*What is needed*. Reproduce exactly the lines from the start of the records through the line containing "You will find", both included. Leave the pictures out.

Study material Block Start

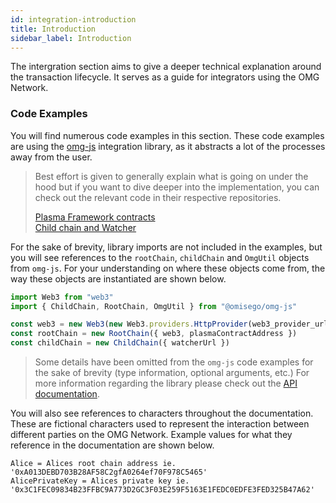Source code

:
 ```yaml
---
id: integration-introduction
title: Introduction
sidebar_label: Introduction
---
```


The intergration section aims to give a deeper technical explanation around the transaction lifecycle. It serves as a guide for integrators using the OMG Network.

### Code Examples
You will find numerous code examples in this section. These code examples are using the [omg-js](https://github.com/omisego/omg-js) integration library, as it abstracts a lot of the processes away from the user. 

> Best effort is given to generally explain what is going on under the hood but if you want to dive deeper into the implementation, you can check out the relevant code in their respective repositories.
>
> [Plasma Framework contracts](https://github.com/omisego/plasma-contracts)  
> [Child chain and Watcher](https://github.com/omisego/elixir-omg)  

For the sake of brevity, library imports are not included in the examples, but you will see references to the `rootChain`, `childChain` and `OmgUtil` objects from `omg-js`. For your understanding on where these objects come from, the way these objects are instantiated are shown below.

```js
import Web3 from "web3"
import { ChildChain, RootChain, OmgUtil } from "@omisego/omg-js"

const web3 = new Web3(new Web3.providers.HttpProvider(web3_provider_url))
const rootChain = new RootChain({ web3, plasmaContractAddress })
const childChain = new ChildChain({ watcherUrl })
```

> Some details have been omitted from the `omg-js` code examples for the sake of brevity (type information, optional arguments, etc.) For more information regarding the library please check out the [API documentation](https://docs.omg.network/omg-js/).

You will also see references to characters throughout the documentation. These are fictional characters used to represent the interaction between different parties on the OMG Network. Example values for what they reference in the documentation are shown below.

```text
Alice = Alices root chain address ie. '0xA013DEBD703B28AF58C2gfA0264ef70F978C5465'
AlicePrivateKey = Alices private key ie. '0x3C1FEC09834B23FFBC9A773D2GC3F03E259F5163E1FEDC0EDFE3FED325B47A62'
```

Study material Block End

*Completed task*.
Source code

:
 ```yaml
---
id: integration-introduction
title: Introduction
sidebar_label: Introduction
---
```


The intergration section aims to give a deeper technical explanation around the transaction lifecycle. It serves as a guide for integrators using the OMG Network.

### Code Examples
You will find numerous code examples in this section. These code examples are using the [omg-js](https://github.com/omisego/omg-js) integration library, as it abstracts a lot of the processes away from the user. 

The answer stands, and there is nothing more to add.